[Start of section]
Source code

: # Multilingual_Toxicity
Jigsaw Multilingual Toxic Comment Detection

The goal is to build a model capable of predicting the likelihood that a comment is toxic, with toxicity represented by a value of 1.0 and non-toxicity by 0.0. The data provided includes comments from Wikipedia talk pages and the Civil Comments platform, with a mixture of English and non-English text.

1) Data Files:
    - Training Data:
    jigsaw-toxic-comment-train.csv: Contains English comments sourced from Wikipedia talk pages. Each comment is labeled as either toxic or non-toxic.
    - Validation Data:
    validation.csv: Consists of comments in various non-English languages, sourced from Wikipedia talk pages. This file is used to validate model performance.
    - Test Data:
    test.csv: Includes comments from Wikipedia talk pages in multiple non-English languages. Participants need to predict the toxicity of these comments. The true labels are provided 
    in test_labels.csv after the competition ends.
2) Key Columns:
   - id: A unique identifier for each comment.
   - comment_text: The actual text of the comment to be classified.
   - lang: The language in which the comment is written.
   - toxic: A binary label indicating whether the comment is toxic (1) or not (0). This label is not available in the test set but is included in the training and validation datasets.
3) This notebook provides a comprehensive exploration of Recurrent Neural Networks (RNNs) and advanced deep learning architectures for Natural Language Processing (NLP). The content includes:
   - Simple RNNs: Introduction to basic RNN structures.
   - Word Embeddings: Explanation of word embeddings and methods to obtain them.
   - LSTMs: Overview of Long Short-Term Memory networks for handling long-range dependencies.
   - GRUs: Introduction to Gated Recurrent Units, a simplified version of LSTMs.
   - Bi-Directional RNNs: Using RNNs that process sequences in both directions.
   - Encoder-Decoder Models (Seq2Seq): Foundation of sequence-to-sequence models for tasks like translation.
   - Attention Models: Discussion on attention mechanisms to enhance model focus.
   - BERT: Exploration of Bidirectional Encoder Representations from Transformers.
[End of section]
AIM OF THE TASK: Print every record above exactly as it appears.

EXERCISE OUTPUT:
Source code

: # Multilingual_Toxicity
Jigsaw Multilingual Toxic Comment Detection

The goal is to build a model capable of predicting the likelihood that a comment is toxic, with toxicity represented by a value of 1.0 and non-toxicity by 0.0. The data provided includes comments from Wikipedia talk pages and the Civil Comments platform, with a mixture of English and non-English text.

1) Data Files:
    - Training Data:
    jigsaw-toxic-comment-train.csv: Contains English comments sourced from Wikipedia talk pages. Each comment is labeled as either toxic or non-toxic.
    - Validation Data:
    validation.csv: Consists of comments in various non-English languages, sourced from Wikipedia talk pages. This file is used to validate model performance.
    - Test Data:
    test.csv: Includes comments from Wikipedia talk pages in multiple non-English languages. Participants need to predict the toxicity of these comments. The true labels are provided 
    in test_labels.csv after the competition ends.
2) Key Columns:
   - id: A unique identifier for each comment.
   - comment_text: The actual text of the comment to be classified.
   - lang: The language in which the comment is written.
   - toxic: A binary label indicating whether the comment is toxic (1) or not (0). This label is not available in the test set but is included in the training and validation datasets.
3) This notebook provides a comprehensive exploration of Recurrent Neural Networks (RNNs) and advanced deep learning architectures for Natural Language Processing (NLP). The content includes:
   - Simple RNNs: Introduction to basic RNN structures.
   - Word Embeddings: Explanation of word embeddings and methods to obtain them.
   - LSTMs: Overview of Long Short-Term Memory networks for handling long-range dependencies.
   - GRUs: Introduction to Gated Recurrent Units, a simplified version of LSTMs.
   - Bi-Directional RNNs: Using RNNs that process sequences in both directions.
   - Encoder-Decoder Models (Seq2Seq): Foundation of sequence-to-sequence models for tasks like translation.
   - Attention Models: Discussion on attention mechanisms to enhance model focus.
   - BERT: Exploration of Bidirectional Encoder Representations from Transformers.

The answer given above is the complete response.